In addition, a Cre recombinase under the control of the human adipocyte fatty acid-binding protein (aP2) promotor has been used to obtain adipose-tissue specific knock-out (KO) of HIF-1α [46]. This protected against diet-induced glucose intolerance and WAT inflammation [40, 47]. HIF-1α KO increased energy expenditure, in part by increasing physical activity and in part by increasing fatty acid β-oxidation [47], in keeping with the role of HIFs in reducing oxidative metabolism [6]. These results were reproduced by the administration of PX-478, a selective HIF-1α inhibitor. PX-478 treatment reduced HFD-induced weight gain, adipocyte size, and serum leptin levels, suppressed WAT fibrosis and inflammation, and increased glucose tolerance [48]. In agreement with these data, temporally induced overexpression of a defective HIF-1α protein by means of a doxycycline sensitive transgene resulted in the same metabolic phenotype [48].

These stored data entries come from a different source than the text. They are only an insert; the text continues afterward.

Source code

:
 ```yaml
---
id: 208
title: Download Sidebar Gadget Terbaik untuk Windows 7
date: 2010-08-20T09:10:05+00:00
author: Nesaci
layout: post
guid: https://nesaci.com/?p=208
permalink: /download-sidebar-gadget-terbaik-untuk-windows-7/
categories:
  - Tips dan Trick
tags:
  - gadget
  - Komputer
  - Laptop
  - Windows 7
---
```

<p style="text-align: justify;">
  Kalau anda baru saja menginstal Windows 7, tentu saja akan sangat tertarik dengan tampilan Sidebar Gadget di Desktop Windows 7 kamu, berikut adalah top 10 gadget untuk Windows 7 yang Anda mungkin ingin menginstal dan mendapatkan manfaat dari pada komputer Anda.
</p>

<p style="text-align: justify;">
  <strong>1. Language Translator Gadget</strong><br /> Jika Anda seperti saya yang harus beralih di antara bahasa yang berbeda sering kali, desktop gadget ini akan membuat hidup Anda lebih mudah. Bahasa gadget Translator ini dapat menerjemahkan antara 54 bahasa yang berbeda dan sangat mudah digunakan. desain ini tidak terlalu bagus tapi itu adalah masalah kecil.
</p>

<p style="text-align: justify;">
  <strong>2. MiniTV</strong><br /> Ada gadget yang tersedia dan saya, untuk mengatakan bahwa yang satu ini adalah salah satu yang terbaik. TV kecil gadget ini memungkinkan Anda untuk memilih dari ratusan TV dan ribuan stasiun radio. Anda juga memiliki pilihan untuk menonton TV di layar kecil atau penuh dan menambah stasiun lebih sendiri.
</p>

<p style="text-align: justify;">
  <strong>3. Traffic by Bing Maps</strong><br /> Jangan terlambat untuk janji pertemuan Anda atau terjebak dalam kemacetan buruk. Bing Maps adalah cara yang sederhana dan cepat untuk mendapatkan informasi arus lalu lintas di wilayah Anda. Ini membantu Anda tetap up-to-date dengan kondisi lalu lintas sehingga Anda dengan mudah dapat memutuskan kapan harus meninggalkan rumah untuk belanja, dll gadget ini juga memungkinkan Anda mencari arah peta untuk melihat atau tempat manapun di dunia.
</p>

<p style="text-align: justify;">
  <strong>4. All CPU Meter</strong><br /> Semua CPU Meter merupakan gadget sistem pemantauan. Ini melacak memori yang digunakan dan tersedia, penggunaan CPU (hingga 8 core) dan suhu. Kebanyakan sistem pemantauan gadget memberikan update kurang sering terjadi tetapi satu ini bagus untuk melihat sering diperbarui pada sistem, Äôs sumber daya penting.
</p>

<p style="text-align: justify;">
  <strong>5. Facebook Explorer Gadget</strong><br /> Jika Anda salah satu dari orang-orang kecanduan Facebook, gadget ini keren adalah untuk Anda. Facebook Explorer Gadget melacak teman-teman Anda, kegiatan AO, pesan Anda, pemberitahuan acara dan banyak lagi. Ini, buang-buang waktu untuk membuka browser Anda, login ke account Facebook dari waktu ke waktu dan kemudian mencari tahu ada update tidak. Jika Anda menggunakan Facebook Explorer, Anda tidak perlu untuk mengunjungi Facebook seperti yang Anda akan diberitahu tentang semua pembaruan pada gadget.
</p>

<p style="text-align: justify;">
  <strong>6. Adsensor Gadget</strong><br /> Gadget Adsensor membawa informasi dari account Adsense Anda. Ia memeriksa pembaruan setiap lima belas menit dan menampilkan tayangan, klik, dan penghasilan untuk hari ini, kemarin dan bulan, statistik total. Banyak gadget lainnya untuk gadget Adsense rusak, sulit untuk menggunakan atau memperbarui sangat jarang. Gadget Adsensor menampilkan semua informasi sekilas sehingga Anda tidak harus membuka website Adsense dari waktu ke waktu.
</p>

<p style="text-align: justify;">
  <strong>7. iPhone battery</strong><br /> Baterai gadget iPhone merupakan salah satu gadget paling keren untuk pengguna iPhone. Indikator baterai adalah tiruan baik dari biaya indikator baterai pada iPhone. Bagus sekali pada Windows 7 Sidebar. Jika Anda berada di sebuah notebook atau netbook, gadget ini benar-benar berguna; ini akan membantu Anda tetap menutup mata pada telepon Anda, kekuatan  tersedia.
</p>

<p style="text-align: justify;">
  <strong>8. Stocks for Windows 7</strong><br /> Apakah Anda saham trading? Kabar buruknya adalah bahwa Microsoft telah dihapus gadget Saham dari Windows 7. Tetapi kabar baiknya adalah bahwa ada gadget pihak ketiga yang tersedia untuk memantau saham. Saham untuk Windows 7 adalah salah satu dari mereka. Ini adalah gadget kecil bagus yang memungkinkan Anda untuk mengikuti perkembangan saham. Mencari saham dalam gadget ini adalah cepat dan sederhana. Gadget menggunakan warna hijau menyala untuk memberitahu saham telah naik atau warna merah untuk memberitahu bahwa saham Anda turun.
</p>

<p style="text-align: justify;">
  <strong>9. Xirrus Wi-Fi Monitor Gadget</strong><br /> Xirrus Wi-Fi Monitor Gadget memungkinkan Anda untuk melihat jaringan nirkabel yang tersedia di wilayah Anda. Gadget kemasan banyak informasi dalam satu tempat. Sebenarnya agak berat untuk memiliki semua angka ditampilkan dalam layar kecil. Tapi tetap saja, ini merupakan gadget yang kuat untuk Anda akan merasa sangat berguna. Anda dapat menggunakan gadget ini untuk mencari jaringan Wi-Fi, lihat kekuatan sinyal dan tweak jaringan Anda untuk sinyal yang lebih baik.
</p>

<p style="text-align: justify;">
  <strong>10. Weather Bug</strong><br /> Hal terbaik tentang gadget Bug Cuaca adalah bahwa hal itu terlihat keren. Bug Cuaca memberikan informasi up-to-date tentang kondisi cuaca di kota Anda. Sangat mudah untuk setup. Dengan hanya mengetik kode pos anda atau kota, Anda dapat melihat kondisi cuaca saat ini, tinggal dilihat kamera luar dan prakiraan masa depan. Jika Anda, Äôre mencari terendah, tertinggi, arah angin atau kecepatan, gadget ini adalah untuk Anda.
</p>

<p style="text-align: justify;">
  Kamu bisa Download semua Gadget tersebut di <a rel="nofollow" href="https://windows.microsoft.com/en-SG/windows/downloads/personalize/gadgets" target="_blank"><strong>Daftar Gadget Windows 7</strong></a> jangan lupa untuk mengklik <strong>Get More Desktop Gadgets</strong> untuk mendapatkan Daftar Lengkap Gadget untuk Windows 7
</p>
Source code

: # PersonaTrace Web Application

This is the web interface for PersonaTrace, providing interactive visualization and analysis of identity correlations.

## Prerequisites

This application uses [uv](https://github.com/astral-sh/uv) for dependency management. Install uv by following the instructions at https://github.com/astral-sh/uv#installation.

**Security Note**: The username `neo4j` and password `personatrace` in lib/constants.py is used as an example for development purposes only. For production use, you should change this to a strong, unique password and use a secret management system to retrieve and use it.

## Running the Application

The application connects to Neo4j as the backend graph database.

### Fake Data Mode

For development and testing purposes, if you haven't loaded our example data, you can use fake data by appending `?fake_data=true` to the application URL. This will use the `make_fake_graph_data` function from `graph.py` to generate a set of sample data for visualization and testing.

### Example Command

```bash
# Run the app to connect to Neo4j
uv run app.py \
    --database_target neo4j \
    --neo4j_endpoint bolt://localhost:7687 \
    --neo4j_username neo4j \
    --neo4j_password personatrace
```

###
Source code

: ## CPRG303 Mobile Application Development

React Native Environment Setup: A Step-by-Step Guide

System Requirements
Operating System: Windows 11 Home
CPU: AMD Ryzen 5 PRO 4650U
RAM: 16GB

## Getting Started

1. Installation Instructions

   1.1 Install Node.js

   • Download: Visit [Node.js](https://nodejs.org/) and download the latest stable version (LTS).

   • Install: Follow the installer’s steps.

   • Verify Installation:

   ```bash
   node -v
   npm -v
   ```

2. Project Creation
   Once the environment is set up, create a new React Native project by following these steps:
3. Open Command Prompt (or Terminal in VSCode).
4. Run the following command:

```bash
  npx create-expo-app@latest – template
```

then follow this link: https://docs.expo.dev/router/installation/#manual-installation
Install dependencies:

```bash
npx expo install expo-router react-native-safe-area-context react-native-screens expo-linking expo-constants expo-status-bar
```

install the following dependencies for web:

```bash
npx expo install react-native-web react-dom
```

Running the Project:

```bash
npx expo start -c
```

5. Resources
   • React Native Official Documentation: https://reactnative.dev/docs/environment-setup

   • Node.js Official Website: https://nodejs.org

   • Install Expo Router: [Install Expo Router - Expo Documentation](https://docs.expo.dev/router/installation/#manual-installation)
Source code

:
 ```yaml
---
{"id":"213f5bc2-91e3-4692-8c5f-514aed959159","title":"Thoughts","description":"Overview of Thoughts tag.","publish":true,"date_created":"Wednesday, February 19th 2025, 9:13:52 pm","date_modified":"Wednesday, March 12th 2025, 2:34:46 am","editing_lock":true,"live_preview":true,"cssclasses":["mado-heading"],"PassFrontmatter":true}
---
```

Conversely, HIF-2α is a promotor of adipocyte differentiation [49] and plays a protective role in adipose tissue. HFD feeding downregulates WAT HIF-2α levels [47], and HIF-2α haplodeficient mice displayed more glucose and insulin intolerance and showed increased expression of fibrotic collagen genes and pro-inflammatory macrophages in WAT compared to WT littermates [50]. Adipocyte-specific HIF-2α ablation had similar effects [40, 51]. Nevertheless, some ambiguity remains, as another group reported that VHL deletion, resulting in HIF-α accumulation, caused WAT inflammation. This effect was HIF-2α-dependent and resulted in critical hypertrophic cardiomyopathy, independent of weight gain or insulin intolerance [52].
A combined adipocyte-specific deletion of HIF-1α and HIF-2α phenotypically resembled HIF-1α KO mice, indicating that HIF-1α is the dominant isoform in WAT [40]. Correspondingly, deletion of HIF-1β, which impairs both HIF-1α and HIF-2α signaling, had comparable effects to HIF-1α deletion [47, 53].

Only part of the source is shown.